Sportal was a company of the dotcom boom at the end of the 1990s. Founded by Rob Hersov, and backed by BSkyB and Silvio Berlusconi's Fininvest among others, the company, originally called Pangolin, acquired rights to host a many official websites of Europe's leading football clubs (including Real Madrid, Juventus, AC Milan and Bayern Munich) as well as lower-profile sites across a number of other sports. It also opened offices across Europe, in South Africa, and in Australia and at its peak employed over 300 people.

In December 1999 it was valued at $170 million, and in the summer of 2000 it was named as the Sunday Times's #1 web company at the same time it ran the website for Euro 2000.

In the summer of 2000 Hersov was weeks away from selling the company to Vivendi Universal for £270m when market sentiment changed and the talks collapsed.
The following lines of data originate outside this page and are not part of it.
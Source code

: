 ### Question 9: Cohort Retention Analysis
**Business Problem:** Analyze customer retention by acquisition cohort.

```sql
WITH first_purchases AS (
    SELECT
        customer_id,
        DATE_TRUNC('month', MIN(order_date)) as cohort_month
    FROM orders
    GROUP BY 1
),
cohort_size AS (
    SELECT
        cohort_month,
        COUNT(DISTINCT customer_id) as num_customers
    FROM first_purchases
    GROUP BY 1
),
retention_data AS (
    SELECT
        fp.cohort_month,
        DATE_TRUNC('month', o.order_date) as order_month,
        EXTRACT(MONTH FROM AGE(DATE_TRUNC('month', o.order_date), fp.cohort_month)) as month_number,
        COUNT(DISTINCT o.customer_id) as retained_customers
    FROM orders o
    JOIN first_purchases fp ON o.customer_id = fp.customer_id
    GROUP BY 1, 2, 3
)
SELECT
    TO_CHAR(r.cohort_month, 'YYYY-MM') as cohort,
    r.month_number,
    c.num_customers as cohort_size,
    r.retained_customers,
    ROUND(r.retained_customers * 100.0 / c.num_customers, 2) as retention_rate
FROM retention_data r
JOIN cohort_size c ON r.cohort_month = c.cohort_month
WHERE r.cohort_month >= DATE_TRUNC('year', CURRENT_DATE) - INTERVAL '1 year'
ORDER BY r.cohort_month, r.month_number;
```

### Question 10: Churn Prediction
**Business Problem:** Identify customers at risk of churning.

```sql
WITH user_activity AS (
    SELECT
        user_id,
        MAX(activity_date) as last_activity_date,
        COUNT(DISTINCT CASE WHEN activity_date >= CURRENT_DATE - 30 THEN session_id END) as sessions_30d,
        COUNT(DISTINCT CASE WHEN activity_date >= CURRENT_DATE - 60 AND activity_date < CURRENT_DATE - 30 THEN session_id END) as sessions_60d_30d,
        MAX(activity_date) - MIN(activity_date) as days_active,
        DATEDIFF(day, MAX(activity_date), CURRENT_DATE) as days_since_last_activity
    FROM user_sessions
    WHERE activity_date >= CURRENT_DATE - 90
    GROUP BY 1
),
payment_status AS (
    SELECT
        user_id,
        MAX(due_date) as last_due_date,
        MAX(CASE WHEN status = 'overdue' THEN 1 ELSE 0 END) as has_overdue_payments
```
Despite this, The Sunday Times named Sportal the No.1 e-business in the UK and it came out top in an e-league compiled by the web consultancy, Bathwick. But as the dot.com bubble burst, Sportal's size and lack of strong income streams quickly started to cause problems.
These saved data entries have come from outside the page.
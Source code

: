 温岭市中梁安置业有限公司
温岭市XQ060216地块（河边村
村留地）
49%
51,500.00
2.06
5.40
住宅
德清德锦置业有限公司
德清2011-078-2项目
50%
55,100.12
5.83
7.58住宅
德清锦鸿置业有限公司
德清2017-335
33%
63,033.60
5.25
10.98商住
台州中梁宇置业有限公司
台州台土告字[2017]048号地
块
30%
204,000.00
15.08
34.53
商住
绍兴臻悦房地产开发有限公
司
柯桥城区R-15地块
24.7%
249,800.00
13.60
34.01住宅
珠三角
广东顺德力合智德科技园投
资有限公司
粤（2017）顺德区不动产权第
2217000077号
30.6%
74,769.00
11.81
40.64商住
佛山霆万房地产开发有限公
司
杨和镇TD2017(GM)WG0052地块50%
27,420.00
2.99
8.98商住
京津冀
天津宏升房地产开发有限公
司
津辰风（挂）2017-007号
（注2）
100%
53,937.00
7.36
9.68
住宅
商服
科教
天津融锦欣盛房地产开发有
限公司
By March 2001 the company was in trouble and two rounds of redundancies saw two thirds of the staff laid off and savage spending cuts implemented. In April Hersov admitted Sportal was on the verge of closure if it did not secure more funding. Hersov injected his own money to keep the company afloat but even that did not arrest the slide.
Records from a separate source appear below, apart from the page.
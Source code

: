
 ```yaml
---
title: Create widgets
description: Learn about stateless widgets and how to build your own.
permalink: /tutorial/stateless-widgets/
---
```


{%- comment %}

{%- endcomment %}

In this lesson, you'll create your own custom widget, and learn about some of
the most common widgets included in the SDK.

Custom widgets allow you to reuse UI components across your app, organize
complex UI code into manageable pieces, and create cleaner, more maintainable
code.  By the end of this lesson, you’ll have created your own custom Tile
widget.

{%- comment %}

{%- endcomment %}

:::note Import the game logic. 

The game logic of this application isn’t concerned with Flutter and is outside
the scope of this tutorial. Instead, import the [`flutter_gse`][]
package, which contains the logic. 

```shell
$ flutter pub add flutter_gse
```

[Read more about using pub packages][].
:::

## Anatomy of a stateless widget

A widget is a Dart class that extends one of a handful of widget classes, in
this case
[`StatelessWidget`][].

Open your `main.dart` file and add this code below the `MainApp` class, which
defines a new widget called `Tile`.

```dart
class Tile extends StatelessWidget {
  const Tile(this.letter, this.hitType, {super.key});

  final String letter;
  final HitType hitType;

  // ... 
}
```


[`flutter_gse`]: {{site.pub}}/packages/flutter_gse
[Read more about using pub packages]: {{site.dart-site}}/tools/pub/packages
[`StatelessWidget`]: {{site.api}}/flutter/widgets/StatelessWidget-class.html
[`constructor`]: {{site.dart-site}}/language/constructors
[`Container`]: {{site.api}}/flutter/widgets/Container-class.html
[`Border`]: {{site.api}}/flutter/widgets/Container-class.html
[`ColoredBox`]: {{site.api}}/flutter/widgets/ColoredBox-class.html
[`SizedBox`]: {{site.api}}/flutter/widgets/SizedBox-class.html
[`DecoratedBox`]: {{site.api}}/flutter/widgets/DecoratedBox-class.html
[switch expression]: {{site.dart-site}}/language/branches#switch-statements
In November 2001, UKbetting bought Sportal's domain names and trademark for £1 - marking the end of Sportal as a consumer website. It paid another £190,000 for the company's technology and took on two of Sportal's remaining 70 staff. The brand initially continued as sports content site then in 2002 relaunched the brand as a multi-sports broadband video portal sportal.com.

In 2008, Sportal also opened its office in Mumbai and their Indian-centric website, www.sportal.co.in, was launched in November 2010.